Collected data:
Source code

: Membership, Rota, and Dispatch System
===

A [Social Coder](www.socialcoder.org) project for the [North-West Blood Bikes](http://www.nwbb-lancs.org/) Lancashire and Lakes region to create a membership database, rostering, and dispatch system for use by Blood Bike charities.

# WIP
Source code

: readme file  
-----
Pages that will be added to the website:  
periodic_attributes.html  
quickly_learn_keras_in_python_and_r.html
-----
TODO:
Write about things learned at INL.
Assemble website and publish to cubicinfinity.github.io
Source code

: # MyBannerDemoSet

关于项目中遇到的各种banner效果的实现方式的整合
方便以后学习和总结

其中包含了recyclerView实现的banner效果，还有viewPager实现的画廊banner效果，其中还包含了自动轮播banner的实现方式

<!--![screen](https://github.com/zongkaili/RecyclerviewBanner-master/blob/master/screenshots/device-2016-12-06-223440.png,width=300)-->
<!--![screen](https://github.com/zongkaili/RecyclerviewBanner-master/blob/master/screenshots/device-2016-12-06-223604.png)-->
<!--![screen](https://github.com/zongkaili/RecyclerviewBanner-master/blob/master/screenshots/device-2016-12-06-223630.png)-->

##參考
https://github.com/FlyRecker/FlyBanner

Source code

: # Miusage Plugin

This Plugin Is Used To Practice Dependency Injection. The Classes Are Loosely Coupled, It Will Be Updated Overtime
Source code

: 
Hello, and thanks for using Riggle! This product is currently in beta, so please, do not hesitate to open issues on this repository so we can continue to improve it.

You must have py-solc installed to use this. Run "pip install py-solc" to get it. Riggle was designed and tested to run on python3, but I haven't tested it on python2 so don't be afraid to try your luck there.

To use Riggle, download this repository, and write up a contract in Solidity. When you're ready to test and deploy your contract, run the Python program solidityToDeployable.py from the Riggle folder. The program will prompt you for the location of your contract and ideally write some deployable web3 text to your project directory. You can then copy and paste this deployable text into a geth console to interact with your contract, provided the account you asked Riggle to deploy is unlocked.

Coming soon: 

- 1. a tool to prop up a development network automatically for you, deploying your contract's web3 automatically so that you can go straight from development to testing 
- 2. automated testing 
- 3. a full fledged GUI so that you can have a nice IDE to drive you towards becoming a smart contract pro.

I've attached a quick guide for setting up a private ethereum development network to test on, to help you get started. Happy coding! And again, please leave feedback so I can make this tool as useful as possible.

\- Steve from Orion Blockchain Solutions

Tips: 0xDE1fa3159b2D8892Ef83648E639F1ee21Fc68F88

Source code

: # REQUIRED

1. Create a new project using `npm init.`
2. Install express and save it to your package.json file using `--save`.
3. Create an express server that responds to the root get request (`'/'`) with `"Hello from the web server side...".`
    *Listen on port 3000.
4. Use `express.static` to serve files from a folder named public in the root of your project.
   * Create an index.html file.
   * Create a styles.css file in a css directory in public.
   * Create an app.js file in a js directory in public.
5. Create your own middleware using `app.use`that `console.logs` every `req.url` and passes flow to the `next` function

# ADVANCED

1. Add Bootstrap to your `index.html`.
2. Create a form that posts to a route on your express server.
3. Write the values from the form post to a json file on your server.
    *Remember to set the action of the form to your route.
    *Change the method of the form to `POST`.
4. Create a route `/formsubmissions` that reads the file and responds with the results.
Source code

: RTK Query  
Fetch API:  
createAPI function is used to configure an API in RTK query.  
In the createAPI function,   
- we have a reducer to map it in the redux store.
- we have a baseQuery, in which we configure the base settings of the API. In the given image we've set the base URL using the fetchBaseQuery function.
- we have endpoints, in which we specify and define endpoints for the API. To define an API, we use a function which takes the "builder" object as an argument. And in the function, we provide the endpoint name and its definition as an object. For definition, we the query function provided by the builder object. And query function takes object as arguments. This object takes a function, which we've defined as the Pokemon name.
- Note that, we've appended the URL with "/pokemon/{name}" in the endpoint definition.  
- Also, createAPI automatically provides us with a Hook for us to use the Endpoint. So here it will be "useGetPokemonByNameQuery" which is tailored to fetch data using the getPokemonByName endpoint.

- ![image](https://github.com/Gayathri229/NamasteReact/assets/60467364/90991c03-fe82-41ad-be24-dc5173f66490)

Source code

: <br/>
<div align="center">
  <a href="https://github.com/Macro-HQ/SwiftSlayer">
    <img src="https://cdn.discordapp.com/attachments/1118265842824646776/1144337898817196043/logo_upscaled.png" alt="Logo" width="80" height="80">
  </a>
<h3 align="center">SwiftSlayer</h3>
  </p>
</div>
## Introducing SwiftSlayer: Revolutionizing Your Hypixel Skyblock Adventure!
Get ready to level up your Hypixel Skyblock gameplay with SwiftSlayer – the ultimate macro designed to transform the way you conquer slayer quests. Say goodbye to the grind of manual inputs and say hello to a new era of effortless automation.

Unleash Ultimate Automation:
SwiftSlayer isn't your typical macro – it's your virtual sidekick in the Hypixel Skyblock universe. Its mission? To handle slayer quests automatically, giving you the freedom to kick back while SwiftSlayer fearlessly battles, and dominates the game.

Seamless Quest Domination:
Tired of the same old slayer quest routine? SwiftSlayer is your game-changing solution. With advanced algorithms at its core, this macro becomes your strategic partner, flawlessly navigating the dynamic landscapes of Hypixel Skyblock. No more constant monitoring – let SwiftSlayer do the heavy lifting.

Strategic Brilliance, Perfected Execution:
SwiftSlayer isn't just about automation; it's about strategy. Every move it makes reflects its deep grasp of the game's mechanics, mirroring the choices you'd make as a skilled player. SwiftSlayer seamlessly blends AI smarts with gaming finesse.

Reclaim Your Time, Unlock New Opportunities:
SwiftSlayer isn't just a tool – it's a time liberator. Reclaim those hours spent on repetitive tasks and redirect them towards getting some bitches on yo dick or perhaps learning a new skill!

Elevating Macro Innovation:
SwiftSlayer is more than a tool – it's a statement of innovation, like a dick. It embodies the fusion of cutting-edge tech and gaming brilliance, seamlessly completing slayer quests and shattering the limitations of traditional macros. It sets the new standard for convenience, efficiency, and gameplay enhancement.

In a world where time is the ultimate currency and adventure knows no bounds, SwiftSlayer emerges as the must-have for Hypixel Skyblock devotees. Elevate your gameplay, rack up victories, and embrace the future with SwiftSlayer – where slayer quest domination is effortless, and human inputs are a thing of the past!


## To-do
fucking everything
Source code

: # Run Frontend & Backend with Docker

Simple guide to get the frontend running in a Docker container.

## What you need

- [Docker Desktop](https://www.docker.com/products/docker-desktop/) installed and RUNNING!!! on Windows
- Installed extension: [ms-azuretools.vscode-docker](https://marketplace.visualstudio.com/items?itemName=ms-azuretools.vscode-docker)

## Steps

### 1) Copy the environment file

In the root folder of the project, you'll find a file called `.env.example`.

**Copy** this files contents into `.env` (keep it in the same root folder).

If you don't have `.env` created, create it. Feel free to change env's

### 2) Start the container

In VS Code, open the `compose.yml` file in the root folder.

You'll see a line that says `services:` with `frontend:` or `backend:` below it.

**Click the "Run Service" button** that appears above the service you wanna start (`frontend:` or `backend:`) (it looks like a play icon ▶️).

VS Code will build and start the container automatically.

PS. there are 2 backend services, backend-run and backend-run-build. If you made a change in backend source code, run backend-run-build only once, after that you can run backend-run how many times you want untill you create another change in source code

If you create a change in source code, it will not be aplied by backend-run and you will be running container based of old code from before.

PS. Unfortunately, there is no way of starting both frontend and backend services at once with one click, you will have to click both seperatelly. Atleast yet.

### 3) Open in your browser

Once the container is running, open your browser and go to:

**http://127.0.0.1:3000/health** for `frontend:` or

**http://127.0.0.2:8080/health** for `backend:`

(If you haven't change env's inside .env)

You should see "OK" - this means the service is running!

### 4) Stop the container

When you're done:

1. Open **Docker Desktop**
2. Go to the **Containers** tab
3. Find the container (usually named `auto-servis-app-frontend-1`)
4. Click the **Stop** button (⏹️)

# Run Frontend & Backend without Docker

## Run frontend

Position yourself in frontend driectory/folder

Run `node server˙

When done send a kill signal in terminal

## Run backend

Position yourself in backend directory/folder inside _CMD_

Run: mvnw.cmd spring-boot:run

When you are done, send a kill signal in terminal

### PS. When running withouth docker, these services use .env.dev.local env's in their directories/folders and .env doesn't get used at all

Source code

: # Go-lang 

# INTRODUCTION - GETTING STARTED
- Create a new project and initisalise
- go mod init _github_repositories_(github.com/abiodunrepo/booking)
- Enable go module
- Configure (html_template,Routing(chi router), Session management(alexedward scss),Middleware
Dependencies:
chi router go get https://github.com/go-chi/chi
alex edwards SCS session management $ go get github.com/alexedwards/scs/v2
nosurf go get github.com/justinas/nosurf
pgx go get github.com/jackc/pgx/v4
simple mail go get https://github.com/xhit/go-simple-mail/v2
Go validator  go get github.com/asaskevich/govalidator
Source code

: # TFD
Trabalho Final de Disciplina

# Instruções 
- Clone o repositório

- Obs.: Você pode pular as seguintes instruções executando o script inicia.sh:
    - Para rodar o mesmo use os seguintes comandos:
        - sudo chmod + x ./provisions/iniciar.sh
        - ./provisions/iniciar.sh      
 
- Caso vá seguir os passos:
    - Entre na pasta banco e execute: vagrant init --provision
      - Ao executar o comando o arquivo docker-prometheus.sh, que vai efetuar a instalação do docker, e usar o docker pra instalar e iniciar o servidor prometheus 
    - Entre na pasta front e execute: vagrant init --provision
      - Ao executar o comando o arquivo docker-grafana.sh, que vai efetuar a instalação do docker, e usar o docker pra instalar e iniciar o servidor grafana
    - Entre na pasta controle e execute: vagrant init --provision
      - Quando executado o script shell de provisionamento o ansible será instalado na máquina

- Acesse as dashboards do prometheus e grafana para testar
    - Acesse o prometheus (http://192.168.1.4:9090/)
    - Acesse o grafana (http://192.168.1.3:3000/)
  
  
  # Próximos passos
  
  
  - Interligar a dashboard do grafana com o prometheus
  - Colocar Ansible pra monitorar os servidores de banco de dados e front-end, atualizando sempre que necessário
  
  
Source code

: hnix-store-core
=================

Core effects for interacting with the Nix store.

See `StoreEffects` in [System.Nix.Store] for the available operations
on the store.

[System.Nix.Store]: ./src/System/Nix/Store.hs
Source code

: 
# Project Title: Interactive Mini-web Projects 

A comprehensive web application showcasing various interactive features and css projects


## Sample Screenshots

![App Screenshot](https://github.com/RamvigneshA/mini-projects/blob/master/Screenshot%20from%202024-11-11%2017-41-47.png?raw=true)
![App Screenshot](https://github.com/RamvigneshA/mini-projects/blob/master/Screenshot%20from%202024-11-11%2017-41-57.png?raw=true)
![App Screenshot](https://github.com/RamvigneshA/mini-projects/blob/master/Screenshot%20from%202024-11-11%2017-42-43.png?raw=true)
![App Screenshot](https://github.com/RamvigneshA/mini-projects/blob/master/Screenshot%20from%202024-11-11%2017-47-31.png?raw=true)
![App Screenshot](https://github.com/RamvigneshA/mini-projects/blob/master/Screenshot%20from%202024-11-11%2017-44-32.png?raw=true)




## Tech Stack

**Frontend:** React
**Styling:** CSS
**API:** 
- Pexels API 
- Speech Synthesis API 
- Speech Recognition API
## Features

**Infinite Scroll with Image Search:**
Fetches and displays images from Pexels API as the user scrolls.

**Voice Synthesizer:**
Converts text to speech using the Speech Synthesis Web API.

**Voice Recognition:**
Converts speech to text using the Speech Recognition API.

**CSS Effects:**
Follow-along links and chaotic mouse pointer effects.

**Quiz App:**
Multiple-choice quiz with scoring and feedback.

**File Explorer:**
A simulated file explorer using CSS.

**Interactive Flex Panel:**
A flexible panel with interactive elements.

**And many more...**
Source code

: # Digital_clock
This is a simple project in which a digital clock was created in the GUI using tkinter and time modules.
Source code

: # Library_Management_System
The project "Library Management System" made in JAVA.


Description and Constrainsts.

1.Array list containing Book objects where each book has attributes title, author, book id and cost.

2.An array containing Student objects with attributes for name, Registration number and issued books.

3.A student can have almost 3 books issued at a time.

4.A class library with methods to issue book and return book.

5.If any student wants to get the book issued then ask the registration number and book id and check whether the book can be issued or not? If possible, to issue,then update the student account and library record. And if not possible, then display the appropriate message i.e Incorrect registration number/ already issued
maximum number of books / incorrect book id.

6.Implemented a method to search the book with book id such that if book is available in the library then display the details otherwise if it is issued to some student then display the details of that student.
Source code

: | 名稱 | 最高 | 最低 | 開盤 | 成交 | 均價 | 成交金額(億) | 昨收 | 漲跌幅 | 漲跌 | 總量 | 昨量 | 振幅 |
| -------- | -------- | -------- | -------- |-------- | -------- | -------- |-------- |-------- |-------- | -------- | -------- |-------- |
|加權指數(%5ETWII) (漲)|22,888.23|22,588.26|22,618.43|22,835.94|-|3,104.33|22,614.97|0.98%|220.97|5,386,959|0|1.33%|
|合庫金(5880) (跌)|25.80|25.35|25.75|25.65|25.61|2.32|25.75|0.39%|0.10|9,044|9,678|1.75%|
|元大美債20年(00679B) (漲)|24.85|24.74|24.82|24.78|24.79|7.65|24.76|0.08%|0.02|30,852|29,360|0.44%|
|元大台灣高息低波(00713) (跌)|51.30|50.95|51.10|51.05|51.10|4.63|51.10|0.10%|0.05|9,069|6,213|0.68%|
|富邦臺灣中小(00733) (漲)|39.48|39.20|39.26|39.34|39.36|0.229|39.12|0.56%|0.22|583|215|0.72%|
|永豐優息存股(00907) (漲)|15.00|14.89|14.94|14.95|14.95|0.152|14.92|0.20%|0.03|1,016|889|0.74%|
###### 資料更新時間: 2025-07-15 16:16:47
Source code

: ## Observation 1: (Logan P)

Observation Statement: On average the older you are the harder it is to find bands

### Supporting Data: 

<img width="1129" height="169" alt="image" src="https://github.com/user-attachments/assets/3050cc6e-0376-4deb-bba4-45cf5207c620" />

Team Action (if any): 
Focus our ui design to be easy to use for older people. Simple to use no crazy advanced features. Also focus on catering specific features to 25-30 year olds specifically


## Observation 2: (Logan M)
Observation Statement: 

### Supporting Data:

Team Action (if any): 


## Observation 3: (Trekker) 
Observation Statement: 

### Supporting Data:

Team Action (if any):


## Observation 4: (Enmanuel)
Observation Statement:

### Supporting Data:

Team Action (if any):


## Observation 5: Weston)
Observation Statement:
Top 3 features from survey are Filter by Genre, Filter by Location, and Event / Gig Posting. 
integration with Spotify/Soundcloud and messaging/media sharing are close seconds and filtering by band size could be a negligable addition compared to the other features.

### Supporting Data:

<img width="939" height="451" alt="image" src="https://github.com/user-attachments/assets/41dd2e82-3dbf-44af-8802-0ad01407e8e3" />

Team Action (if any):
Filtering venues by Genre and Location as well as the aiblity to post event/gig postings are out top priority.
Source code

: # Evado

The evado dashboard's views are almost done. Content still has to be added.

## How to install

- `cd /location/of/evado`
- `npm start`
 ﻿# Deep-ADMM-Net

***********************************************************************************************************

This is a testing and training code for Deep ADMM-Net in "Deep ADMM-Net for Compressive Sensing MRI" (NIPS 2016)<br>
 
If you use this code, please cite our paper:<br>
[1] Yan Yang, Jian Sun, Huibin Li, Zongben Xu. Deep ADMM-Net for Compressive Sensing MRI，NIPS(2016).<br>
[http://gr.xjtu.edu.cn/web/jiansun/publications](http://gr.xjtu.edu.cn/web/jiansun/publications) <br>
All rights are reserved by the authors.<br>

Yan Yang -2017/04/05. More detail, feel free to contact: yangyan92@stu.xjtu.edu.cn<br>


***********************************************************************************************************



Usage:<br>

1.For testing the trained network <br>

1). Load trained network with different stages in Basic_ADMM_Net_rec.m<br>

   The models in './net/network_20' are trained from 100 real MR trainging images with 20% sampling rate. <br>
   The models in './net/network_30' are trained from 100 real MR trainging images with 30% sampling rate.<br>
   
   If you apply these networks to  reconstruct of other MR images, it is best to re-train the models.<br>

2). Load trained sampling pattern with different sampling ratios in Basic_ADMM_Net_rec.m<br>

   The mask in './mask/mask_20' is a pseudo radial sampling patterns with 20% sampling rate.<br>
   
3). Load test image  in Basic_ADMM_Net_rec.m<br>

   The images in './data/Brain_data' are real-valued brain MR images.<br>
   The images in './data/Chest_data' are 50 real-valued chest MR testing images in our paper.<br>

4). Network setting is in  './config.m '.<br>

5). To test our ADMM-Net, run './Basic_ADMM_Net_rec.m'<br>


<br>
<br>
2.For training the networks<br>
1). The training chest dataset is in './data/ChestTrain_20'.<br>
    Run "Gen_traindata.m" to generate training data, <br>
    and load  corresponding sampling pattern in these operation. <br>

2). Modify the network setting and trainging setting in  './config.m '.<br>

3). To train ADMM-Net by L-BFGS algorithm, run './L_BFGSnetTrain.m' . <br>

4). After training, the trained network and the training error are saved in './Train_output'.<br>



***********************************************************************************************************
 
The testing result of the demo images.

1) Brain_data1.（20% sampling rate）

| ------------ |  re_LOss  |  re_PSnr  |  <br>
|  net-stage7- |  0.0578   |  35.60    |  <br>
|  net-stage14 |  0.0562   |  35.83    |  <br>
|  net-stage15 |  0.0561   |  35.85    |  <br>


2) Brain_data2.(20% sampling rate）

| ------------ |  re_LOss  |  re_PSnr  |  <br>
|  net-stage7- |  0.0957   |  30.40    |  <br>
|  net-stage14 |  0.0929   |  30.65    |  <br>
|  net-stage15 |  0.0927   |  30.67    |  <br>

▸ **Exercise objective**
Starting with the line above that holds "[1] Yan Yang, Jian" and stopping with the line that holds "All rights are reserved by the authors.<br>", reproduce each line exactly, omitting all other lines.

▸ **Answer section**
[1] Yan Yang, Jian Sun, Huibin Li, Zongben Xu. Deep ADMM-Net for Compressive Sensing MRI，NIPS(2016).<br>
[http://gr.xjtu.edu.cn/web/jiansun/publications](http://gr.xjtu.edu.cn/web/jiansun/publications) <br>
All rights are reserved by the authors.<br>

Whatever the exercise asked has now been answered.